Catie Wilkins Videos
Catie Wilkins: Fringe 2012
It's always awkward watching a nervous performer. New act nights or competitions can be excruciating for that very reason. It's important for comics to put their audience at ease – or at least convince them who’s in control – and that usually comes with time and experience.
Wilkins is halfway through her second run at the Fringe so it's surprising to find her so jittery. Perhaps she's having a bad day but it's an element of the performance that needs addressing.
Though she acknowledges her shyness in the opening moments of the show, her nervy demeanour derails much of her material. You can't help but feel that this review is only going to compound those nerves but her hesitant, quiet delivery and constant drinking from her cup of water when halfway through a sentence rather than waiting until she's delivered a punchline make it uncomfortable for the crowd. In addition it's a packed and very warm room and Wilkins never really brings the energy level up.
Her material is well thought-through and intelligent. Even if she’s not producing constant belly laughs, there is still plenty here of material that she can move forward with.
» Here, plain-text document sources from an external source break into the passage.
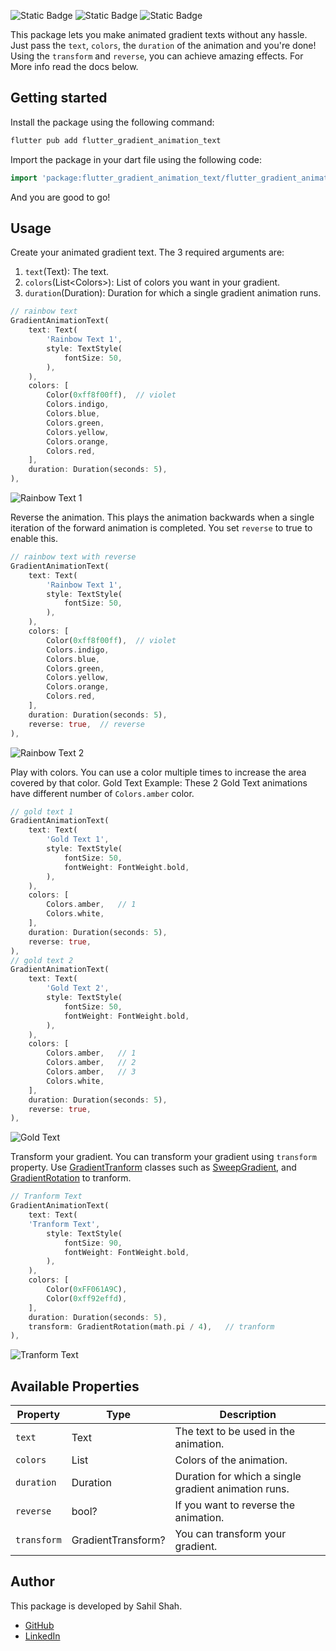 <!--
This README describes the package. If you publish this package to pub.dev,
this README's contents appear on the landing page for your package.

For information about how to write a good package README, see the guide for
[writing package pages](https://dart.dev/guides/libraries/writing-package-pages).

For general information about developing packages, see the Dart guide for
[creating packages](https://dart.dev/guides/libraries/create-library-packages)
and the Flutter guide for
[developing packages and plugins](https://flutter.dev/developing-packages).
-->
![Static Badge](https://img.shields.io/badge/flutter__gradient__animation__text-v1.0.0-8a2b) ![Static Badge](https://img.shields.io/badge/nullsafety-3.0.0-00b7eb) ![Static Badge](https://img.shields.io/badge/platform-flutter-ff69b4.svg) 


This package lets you make animated gradient texts without any hassle. 
Just pass the ```text```, ```colors```, the ```duration``` of the animation and you're done!
Using the ```transform``` and ```reverse```, you can achieve amazing effects.
For More info read the docs below.

## Getting started

Install the package using the following command:
```bash
flutter pub add flutter_gradient_animation_text
```
Import the package in your dart file using the following code:
```dart
import 'package:flutter_gradient_animation_text/flutter_gradient_animation_text.dart';
```
And you are good to go!

## Usage

Create your animated gradient text.
The 3 required arguments are:
1. ```text```(Text): The text.
2. ```colors```(List\<Colors>): List of colors you want in your gradient.
3. ```duration```(Duration): Duration for which a single gradient animation runs.
```dart
// rainbow text
GradientAnimationText(
    text: Text(
        'Rainbow Text 1',
        style: TextStyle(
            fontSize: 50,
        ),
    ),
    colors: [
        Color(0xff8f00ff),  // violet
        Colors.indigo,
        Colors.blue,
        Colors.green,
        Colors.yellow,
        Colors.orange,
        Colors.red,
    ],
    duration: Duration(seconds: 5),
),
```
![Rainbow Text 1](/images/rainbow-text-1.gif "Rainbow Text 1")

Reverse the animation.
This plays the animation backwards when a single iteration of the forward animation is completed.
You set ```reverse``` to true to enable this.
```dart
// rainbow text with reverse
GradientAnimationText(
    text: Text(
        'Rainbow Text 1',
        style: TextStyle(
            fontSize: 50,
        ),
    ),
    colors: [
        Color(0xff8f00ff),  // violet
        Colors.indigo,
        Colors.blue,
        Colors.green,
        Colors.yellow,
        Colors.orange,
        Colors.red,
    ],
    duration: Duration(seconds: 5),
    reverse: true,  // reverse
),
```
![Rainbow Text 2](/images/rainbow-text-2.gif "Rainbow Text 2")

Play with colors.
You can use a color multiple times to increase the area covered by that color.
Gold Text Example:
These 2 Gold Text animations have different number of ```Colors.amber``` color.
```dart
// gold text 1
GradientAnimationText(
    text: Text(
        'Gold Text 1',
        style: TextStyle(
            fontSize: 50,
            fontWeight: FontWeight.bold,
        ),
    ),
    colors: [
        Colors.amber,   // 1
        Colors.white,
    ],
    duration: Duration(seconds: 5),
    reverse: true,
),
// gold text 2
GradientAnimationText(
    text: Text(
        'Gold Text 2',
        style: TextStyle(
            fontSize: 50,
            fontWeight: FontWeight.bold,
        ),
    ),
    colors: [
        Colors.amber,   // 1
        Colors.amber,   // 2
        Colors.amber,   // 3
        Colors.white,
    ],
    duration: Duration(seconds: 5),
    reverse: true,
),
```
![Gold Text](/images/gold-text.gif "Gold Text")

Transform your gradient.
You can transform your gradient using ```transform``` property.
Use [GradientTranform][gradient-transform] classes such as [SweepGradient][sweep-gradient], and [GradientRotation][gradient-rotation] to tranform.
```dart
// Tranform Text
GradientAnimationText(
    text: Text(
    'Tranform Text',
        style: TextStyle(
            fontSize: 90,
            fontWeight: FontWeight.bold,
        ),
    ),
    colors: [
        Color(0xFF061A9C),
        Color(0xff92effd),
    ],
    duration: Duration(seconds: 5),
    transform: GradientRotation(math.pi / 4),   // tranform
),
```
![Tranform Text](/images/transform-text.gif "Tranform Text")

## Available Properties
| Property        	| Type               	| Description                                          	|
|-----------------	|--------------------	|------------------------------------------------------	|
| ```text```      	| Text               	| The text to be used in the animation.                	|
| ```colors```    	| List<Color>        	| Colors of the animation.                             	|
| ```duration```  	| Duration           	| Duration for which a single gradient animation runs. 	|
| ```reverse```   	| bool?              	| If you want to reverse the animation.                	|
| ```transform``` 	| GradientTransform? 	| You can transform your gradient.                     	|
## Author
This package is developed by Sahil Shah.

- [GitHub][github]
- [LinkedIn][linkedin]

[gradient-transform]: https://api.flutter.dev/flutter/painting/GradientTransform-class.html
[sweep-gradient]: https://api.flutter.dev/flutter/painting/SweepGradient-class.html
[gradient-rotation]: https://api.flutter.dev/flutter/painting/GradientRotation-class.html
[github]: https://github.com/SahilDShaw
[linkedin]: https://www.linkedin.com/in/sahil-shah-pro/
Her show is concerned with identity, specifically in relation to names and to gender. Wilkins' middle name really is Joy, a fact she considers ironic as she's the least joyful person she knows. She moves on to consider how your name defines you and despite her feminist values and elsewhere referring to marriage as a patriarchal institution, confesses to having changed her name to her husband's (at least outside of comedy) – saying her choice was mainly due to the raw deal she gets with Wilkins being so far down the alphabet.
Halfway through the show she changes tack slightly, highlighting blatantly patronising marketing towards women - the Miss Army Knife (a genuine product) being a prime example. But she assures, it's better than it was producing those familiar yet still shocking Fifties ads that just fall short of condoning domestic violence never mind their advocation of female subservience.
There are some big laughs to be had here such as when Wilkins suggests how unpopular tasks, such as hoovering and cunnilingus could be marketed to men. The show has great potential but Wilkins' lack of conviction in her own material fails to sell it to us.